Aquilaは、全世界の人々にインターネット接続環境提供を目指す活動Internet.orgの一環として、Facebookが開発を進めている無人飛行機。成層圏を自動飛行させ、上空から無線インターネット接続サービスを提供したい考えだ。Aquilaの小型バージョンの機体は、2015年に入ってから試験飛行済み。
Aquilaのフルサイズバージョンは、翼幅(翼長)が約35mあるボーイング737と同程度の大きな飛行機だが、重量は数百分の一しかないという。ほぼ全体が翼になっており、その表面に貼り付けたソーラー発電パネルから得た電力でプロペラを回して成層圏を飛行する。
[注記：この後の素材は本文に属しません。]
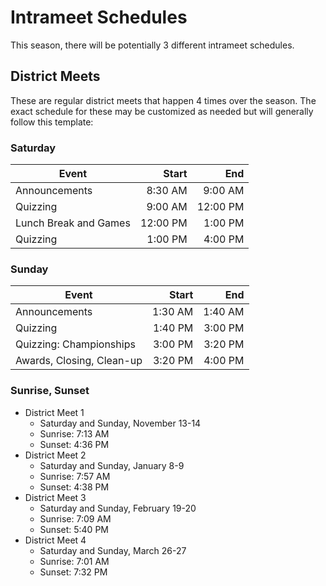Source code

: # Intrameet Schedules

This season, there will be potentially 3 different intrameet schedules.

<!--

## *Classic* Scramble™

The
[*Classic* Scramble™](/district_governance/_meeting_minutes/2021-04-13.md#iclassiciscramblesuptmsup)
meet style means teams self-form, there will be more non-quizzing downtime, and
there will be more fun and games time throughout.

### Saturday-Only

| Event                            | Start    | End      |
|----------------------------------|---------:|---------:|
| Announcements, Season Overview   |  8:00 AM |  8:40 AM |
| Team Formation and Registration  |  8:40 AM |  9:00 AM |
| Quizzing: Scrambled Prelim Style |  9:00 AM | 12:00 PM |
| Lunch Break and Games            | 12:00 PM |  1:30 PM |
| Quizzing: Scrambled Prelim Style |  1:30 PM |  4:30 PM |
| Quizzing: "Championships"        |  4:30 PM |  5:00 PM |
| Awards, Closing                  |  5:00 PM |  5:30 PM |

-->

## District Meets

These are regular district meets that happen 4 times over the season. The exact
schedule for these may be customized as needed but will generally follow this
template:

### Saturday

| Event                 | Start    | End      |
|-----------------------|---------:|---------:|
| Announcements         |  8:30 AM |  9:00 AM |
| Quizzing              |  9:00 AM | 12:00 PM |
| Lunch Break and Games | 12:00 PM |  1:00 PM |
| Quizzing              |  1:00 PM |  4:00 PM |

### Sunday

| Event                     | Start    | End      |
|---------------------------|---------:|---------:|
| Announcements             |  1:30 AM |  1:40 AM |
| Quizzing                  |  1:40 PM |  3:00 PM |
| Quizzing: Championships   |  3:00 PM |  3:20 PM |
| Awards, Closing, Clean-up |  3:20 PM |  4:00 PM |

### Sunrise, Sunset

- District Meet 1
    - Saturday and Sunday, November 13-14
    - Sunrise: 7:13 AM
    - Sunset: 4:36 PM
- District Meet 2
    - Saturday and Sunday, January 8-9
    - Sunrise: 7:57 AM
    - Sunset: 4:38 PM
- District Meet 3
    - Saturday and Sunday, February 19-20
    - Sunrise: 7:09 AM
    - Sunset: 5:40 PM
- District Meet 4
    - Saturday and Sunday, March 26-27
    - Sunrise: 7:01 AM
    - Sunset: 7:32 PM
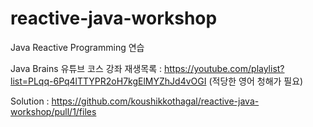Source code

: # reactive-java-workshop
Java Reactive Programming 연습

Java Brains 유튜브 코스 강좌 재생목록 : https://youtube.com/playlist?list=PLqq-6Pq4lTTYPR2oH7kgElMYZhJd4vOGI
(적당한 영어 청해가 필요)

Solution : https://github.com/koushikkothagal/reactive-java-workshop/pull/1/files 
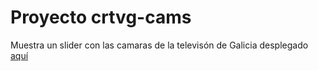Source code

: # Proyecto crtvg-cams

Muestra un slider con las camaras de la televisón de Galicia desplegado [aquí](https://jesusgm.github.io/crtvg-cams/)
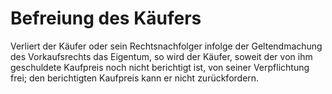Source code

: # Befreiung des Käufers

Verliert der Käufer oder sein Rechtsnachfolger infolge der Geltendmachung des Vorkaufsrechts das Eigentum, so wird der Käufer, soweit der von ihm geschuldete Kaufpreis noch nicht berichtigt ist, von seiner Verpflichtung frei; den berichtigten Kaufpreis kann er nicht zurückfordern. 

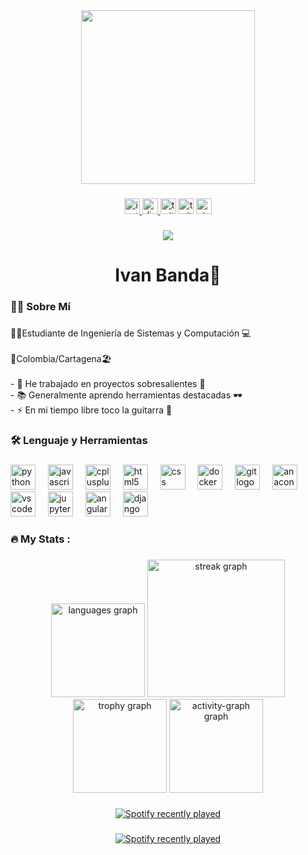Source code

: <div align="center">
  <img height="278" src="https://media4.giphy.com/media/v1.Y2lkPTc5MGI3NjExdGE3N3cwOGtvcXdyZWs4ZHJsamxyMHhxaTFzd2RzN3dwa2hienN4NiZlcD12MV9pbnRlcm5hbF9naWZfYnlfaWQmY3Q9Zw/kNBLrv3JiDKw/giphy.gif"  />
</div>

###

<div align="center">
  <a href="https://www.instagram.com/_iband07" target="_blank">
    <img src="https://img.shields.io/static/v1?message=Instagram&logo=instagram&label=&color=E4405F&logoColor=white&labelColor=&style=for-the-badge" height="25" alt="instagram logo"  />
  </a>
  <a href="https://discord.gg/p9JBWc9s" target="_blank">
    <img src="https://img.shields.io/static/v1?message=Discord&logo=discord&label=&color=7289DA&logoColor=white&labelColor=&style=for-the-badge" height="25" alt="discord logo"  />
  </a>
  <img src="https://img.shields.io/static/v1?message=Twitch&logo=twitch&label=&color=9146FF&logoColor=white&labelColor=&style=for-the-badge" height="25" alt="twitch logo"  />
  <img src="https://img.shields.io/static/v1?message=Twitter&logo=twitter&label=&color=1DA1F2&logoColor=white&labelColor=&style=for-the-badge" height="25" alt="twitter logo"  />
  <img src="https://img.shields.io/static/v1?message=Stackoverflow&logo=stackoverflow&label=&color=FE7A16&logoColor=white&labelColor=&style=for-the-badge" height="25" alt="stackoverflow logo"  />
</div>

###

<div align="center">
  <img src="https://count.getloli.com/@:ivanBanda27?theme=sketch-2&padding=5&offset=2&scale=2&align=top&pixelated=1&darkmode=1"  />
</div>

###

<h1 align="center">Ivan Banda👋</h1>

###

<h3 align="left">👩‍💻  Sobre Mí</h3>

###

<p align="left">🧑‍🎓Estudiante de Ingeniería de Sistemas y Computación 💻<br><br>📍Colombia/Cartagena🏖️<br><br>- 🔭 He trabajado en proyectos sobresalientes 🚧<br>- 📚 Generalmente aprendo herramientas destacadas 🕶️<br>- ⚡ En mi tiempo libre toco la guitarra 🎸</p>

###

<h3 align="left">🛠 Lenguaje y Herramientas</h3>

###

<div align="left">
  <img src="https://cdn.jsdelivr.net/gh/devicons/devicon/icons/python/python-original.svg" height="40" alt="python logo"  />
  <img width="12" />
  <img src="https://cdn.jsdelivr.net/gh/devicons/devicon/icons/javascript/javascript-original.svg" height="40" alt="javascript logo"  />
  <img width="12" />
  <img src="https://cdn.jsdelivr.net/gh/devicons/devicon/icons/cplusplus/cplusplus-original.svg" height="40" alt="cplusplus logo"  />
  <img width="12" />
  <img src="https://cdn.jsdelivr.net/gh/devicons/devicon/icons/html5/html5-original.svg" height="40" alt="html5 logo"  />
  <img width="12" />
  <img src="https://cdn.jsdelivr.net/gh/devicons/devicon/icons/css3/css3-original.svg" height="40" alt="css logo"  />
  <img width="12" />
  <img src="https://cdn.jsdelivr.net/gh/devicons/devicon/icons/docker/docker-original.svg" height="40" alt="docker logo"  />
  <img width="12" />
  <img src="https://cdn.jsdelivr.net/gh/devicons/devicon/icons/git/git-original.svg" height="40" alt="git logo"  />
  <img width="12" />
  <img src="https://cdn.jsdelivr.net/gh/devicons/devicon/icons/anaconda/anaconda-original.svg" height="40" alt="anaconda logo"  />
  <img width="12" />
  <img src="https://cdn.jsdelivr.net/gh/devicons/devicon/icons/vscode/vscode-original.svg" height="40" alt="vscode logo"  />
  <img width="12" />
  <img src="https://cdn.jsdelivr.net/gh/devicons/devicon/icons/jupyter/jupyter-original.svg" height="40" alt="jupyter logo"  />
  <img width="12" />
  <img src="https://cdn.jsdelivr.net/gh/devicons/devicon/icons/angularjs/angularjs-original.svg" height="40" alt="angularjs logo"  />
  <img width="12" />
  <img src="https://cdn.jsdelivr.net/gh/devicons/devicon/icons/django/django-plain.svg" height="40" alt="django logo"  />
</div>

###

<h3 align="left">🔥   My Stats :</h3>

###

<div align="center">
  <img src="https://github-readme-stats.vercel.app/api/top-langs?username=ivanBanda27&locale=es&hide_title=false&layout=compact&card_width=320&langs_count=5&theme=radical&hide_border=true&order=2" height="150" alt="languages graph"  />
  <img src="https://streak-stats.demolab.com?user=ivanBanda27&locale=es&mode=daily&theme=radical&hide_border=true&border_radius=126&order=3" height="220" alt="streak graph"  />
  <img src="https://github-profile-trophy.vercel.app?username=ivanBanda27&theme=monokai&no-frame=true&no-bg=true&column=1" height="150" alt="trophy graph"  />
  <img src="https://github-readme-activity-graph.vercel.app/graph?username=ivanBanda27&custom_title=Contribuciones%20de%20Ivan%20Banda&theme=redical&bg_color=6&area=true&hide_border=true&hide_title=false" height="150" alt="activity-graph graph"  />
</div>

###

<div align="center">
  <a href="https://open.spotify.com/user/31ahr7ezcarqu3pbkqyyjoltxxwa">
    <img src="https://spotify-recently-played-readme.vercel.app/api?user=31ahr7ezcarqu3pbkqyyjoltxxwa&count=7&unique=true" alt="Spotify recently played"  />
  </a>
</div>

###

###

<div align="center">
  <a href="https://open.spotify.com/user/31ahr7ezcarqu3pbkqyyjoltxxwa">
    <img src="https://spotify-recently-played-readme.vercel.app/api?user=31ahr7ezcarqu3pbkqyyjoltxxwa&count=7&unique=true" alt="Spotify recently played"  />
  </a>
</div>

###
90日間にわたって無着陸で特定地域の上空を周回飛行し、半径50kmのエリアにインターネット接続環境を構築する。ただし、各ユーザーのスマートフォンなどとAquilaが直接接続するわけではない。地上に設ける小型基地局がAquilaとの通信を担い、ユーザー向けサービスはこの基地局からLTEや無線LAN(Wi-Fi)で提供する。
飛行高度は6~9万フィート(およそ1万8000~2万7000m)で、通常の航空路よりはるかに高く、気象変化の影響を受けずに済む。また、太陽の光を受けられる昼間は9万フィートという高々度で発電量を増やすと同時に位置エネルギーを高め、夜間は位置エネルギーを消費しつつ6万フィードまで下降することで電力の消費量を抑える工夫をする。
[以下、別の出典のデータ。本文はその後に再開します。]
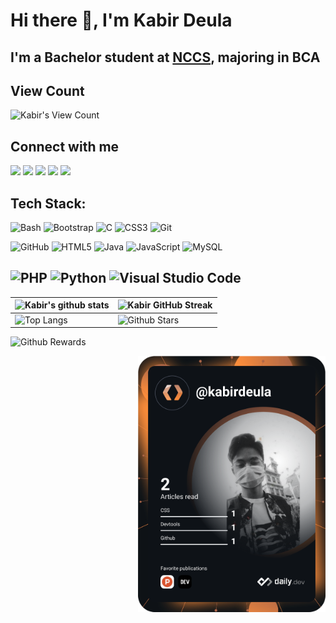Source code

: # Hi there 👋, I'm Kabir Deula

## I'm a Bachelor student at [NCCS](//nccs.edu.np), majoring in BCA

## View Count

![Kabir's View Count](https://profile-counter.glitch.me/kabirdeula/count.svg)

## Connect with me


[<img src="https://img.shields.io/badge/-Website-FABC2A?style=for-the-badge&logo=brave&logoColor=000&labelColor=FB542B">][website]
[<img src="https://img.shields.io/badge/-Facebook-2718F2?style=for-the-badge&logo=facebook&logoColor=000&labelColor=1877F2">][facebook]
[<img src="https://img.shields.io/badge/-Instagram-E37340?style=for-the-badge&logo=instagram&logoColor=000&labelColor=E4405F">][instagram]
[<img src="https://img.shields.io/badge/-Snapchat-FF7B00?style=for-the-badge&logo=snapchat&logoColor=000&labelColor=FFFC00">][snapchat]
[<img src="https://img.shields.io/badge/-LinkedIn-0A0AC2?style=for-the-badge&logo=linkedin&logoColor=000&labelColor=0A66C2">][linkedin]

[website]: https://www.kabirdeula.com.np 
[snapchat]: https://www.snapchat.com/add/king_dragon2018
[facebook]: http://facebook.com/kabirdeula167
[instagram]: https://instagram.com/king_dragon2021/
[linkedin]: https://www.linkedin.com/in/kabir-deula-33888a202/

## Tech Stack:

![Bash](https://img.shields.io/badge/Bash-26AB40?style=for-the-badge&logo=gnubash&logoColor=000&labelColor=4EAA25)
![Bootstrap](https://img.shields.io/badge/Bootstrap-4B00B2?style=for-the-badge&logo=bootstrap&logoColor=000&labelColor=7952B3)
![C](https://img.shields.io/badge/C-A9A7CC?style=for-the-badge&logo=C&logoColor=000&labelColor=A8B9CC)
![CSS3](https://img.shields.io/badge/CSS3-0000FF?style=for-the-badge&logo=css3&logoColor=000&labelColor=1572B6)
![Git](https://img.shields.io/badge/Git-F0AD32?style=for-the-badge&logo=git&logoColor=000&labelColor=F05032)

![GitHub](https://img.shields.io/badge/GitHub-171616?style=for-the-badge&logo=github&logoColor=fff&labelColor=181717)
![HTML5](https://img.shields.io/badge/HTML5-FF0000?style=for-the-badge&logo=html5&logoColor=000&labelColor=E34F26)
![Java](https://img.shields.io/badge/Java-002896?style=for-the-badge&logo=Java&logoColor=000&labelColor=007396)
![JavaScript](https://img.shields.io/badge/JavaScript-FFFF00?style=for-the-badge&logo=javascript&logoColor=000&labelColor=F7DF1E)
![MySQL](https://img.shields.io/badge/MySQL-434AA1?style=for-the-badge&logo=mysql&logoColor=000&labelColor=4479A1)

![PHP](https://img.shields.io/badge/PHP-779AB5?style=for-the-badge&logo=php&logoColor=000&labelColor=777BB4)
![Python](https://img.shields.io/badge/Python-373CAB?style=for-the-badge&logo=python&logoColor=000&labelColor=3776AB)
![Visual Studio Code](https://img.shields.io/badge/VSCode-00AB86?style=for-the-badge&logo=visualstudiocode&logoColor=000&labelColor=007ACC)
---


| ![Kabir's github stats](https://github-readme-stats.vercel.app/api?username=kabirdeula&show_icons=true&theme=tokyonight&count_private=true) | ![Kabir GitHub Streak](https://github-readme-streak-stats.herokuapp.com/?user=kabirdeula&theme=tokyonight) |
| --- | --- |
| ![Top Langs](https://github-readme-stats.vercel.app/api/top-langs/?username=kabirdeula&theme=tokyonight&hide=html,shell,scss&langs_count=10&layout=compact) |![Github Stars](https://github-readme-stats.vercel.app/api?username=kabirdeula&show_icons=true&locale=en&count_private=true&hide_rank=true&custom_title=My%20GitHub%20Stats&disable_animations=true&theme=tokyonight) |

![Github Rewards](https://github-profile-trophy.vercel.app/?username=kabirdeula&theme=tokyonight)

<p align="right">
    <a href="https://app.daily.dev/kabirdeula">
        <img align="right" src="https://github.com/kabirdeula/kabirdeula/blob/main/devcard.svg" width="300" alt="Kabir Deula's Dev Card" />
    </a>
</p>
Aquilaが行う地上局とAquila同士の通信には、転送速度が数十Gbpsというレーザーを利用する計画だ。この新しいレーザー技術は、高速なデータ通信が行えるだけでなく、10マイル(約16km)離れた場所からサイコロ大の対象物を狙えるほど精度が高いという。
Facebookは、この機体を使った飛行試験を2015年中に開始する計画だという。